15. Pertemuan Pertama

"Good Morning, Ladies."

Faith yang sedang menuruni anak tangga menoleh menyunggingkan senyum dan menyahut, "Good Morning, Kak Lady." Sementara Beth hanya diam dengan wajah kusut membuntut di belakang Faith. Suasana hatinya sedang buruk karena kurang tidur.

Sementara wajah Faith sendiri terlihat cerah dan segar sewaktu berpamitan. Namun dengan santun Kak Lady mencegah mereka. "Hari masih pagi. Masih cukup waktu untuk menikmati sarapan, kan?"

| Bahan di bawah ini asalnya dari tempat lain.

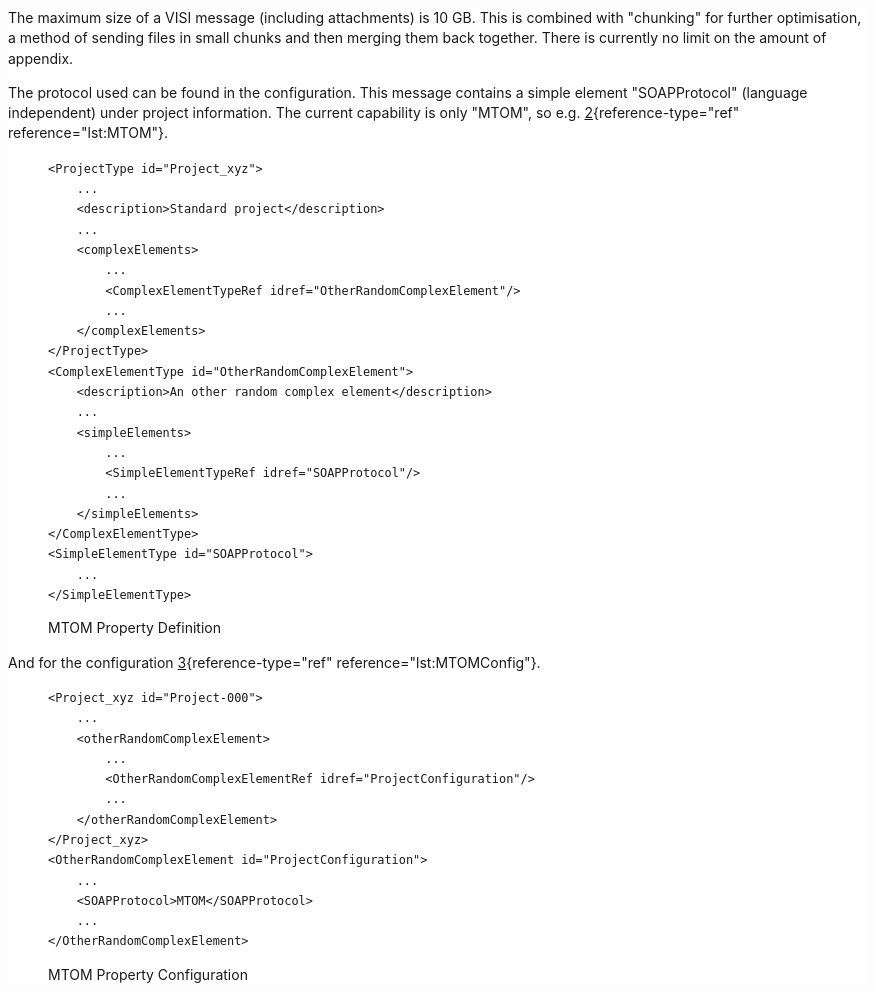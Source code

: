 The maximum size of a VISI message (including attachments) is 10 GB.
This is combined with \"chunking\" for further optimisation, a method of
sending files in small chunks and then merging them back together. There
is currently no limit on the amount of appendix.

The protocol used can be found in the configuration. This message
contains a simple element \"SOAPProtocol\" (language independent) under
project information. The current capability is only \"MTOM\", so e.g.
[2](#lst:MTOM){reference-type="ref" reference="lst:MTOM"}.

<figure id="lst:MTOM">
<pre><code>&lt;ProjectType id=&quot;Project_xyz&quot;&gt;
    ...
    &lt;description&gt;Standard project&lt;/description&gt;
    ...
    &lt;complexElements&gt;
        ...
        &lt;ComplexElementTypeRef idref=&quot;OtherRandomComplexElement&quot;/&gt;
        ...
    &lt;/complexElements&gt;
&lt;/ProjectType&gt;
&lt;ComplexElementType id=&quot;OtherRandomComplexElement&quot;&gt;
    &lt;description&gt;An other random complex element&lt;/description&gt;
    ...
    &lt;simpleElements&gt;
        ...
        &lt;SimpleElementTypeRef idref=&quot;SOAPProtocol&quot;/&gt;
        ...
    &lt;/simpleElements&gt;
&lt;/ComplexElementType&gt;
&lt;SimpleElementType id=&quot;SOAPProtocol&quot;&gt;
    ...
&lt;/SimpleElementType&gt;</code></pre>
<figcaption>MTOM Property Definition</figcaption>
</figure>

And for the configuration [3](#lst:MTOMConfig){reference-type="ref"
reference="lst:MTOMConfig"}.

<figure id="lst:MTOMConfig">
<pre><code>&lt;Project_xyz id=&quot;Project-000&quot;&gt;
    ...
    &lt;otherRandomComplexElement&gt;
        ...
        &lt;OtherRandomComplexElementRef idref=&quot;ProjectConfiguration&quot;/&gt;
        ...
    &lt;/otherRandomComplexElement&gt;
&lt;/Project_xyz&gt;
&lt;OtherRandomComplexElement id=&quot;ProjectConfiguration&quot;&gt;
    ...
    &lt;SOAPProtocol&gt;MTOM&lt;/SOAPProtocol&gt;
    ...
&lt;/OtherRandomComplexElement&gt;</code></pre>
<figcaption>MTOM Property Configuration</figcaption>
</figure>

"Sarapan?" tanya Faith dengan nada tak percaya. "Kami juga mendapatkan fasilitas sarapan?" Kak Lady tersenyum, ia mengangguk dan membimbing kedua gadis itu melangkah dengan patuh menuju meja makan.

Di depan meja makan Faith dan Beth saling berpandangan. Di atas meja panjang telah tertata rapi menu sarapan pagi ala American Breakfast. Kak Lady menyeret kursi dan mempersilakan mereka untuk duduk di kursinya masing-masing. Dengan takjub Faith memandang piring porselen di hadapannya yang berisi dua lembar roti gandum panggang beroleskan selai kacang, tiga sosis daging sapi giling, omelette, beberapa iris bacons, serta selada air hijau yang tampak segar dengan potongan jamur di atasnya. Secangkir kopi hitam hangat dan segelas orange juice dingin juga tertata rapi di samping piring. Di piring lain yang berukuran lebih kecil berisi potongan buah apel, melon dan semangka.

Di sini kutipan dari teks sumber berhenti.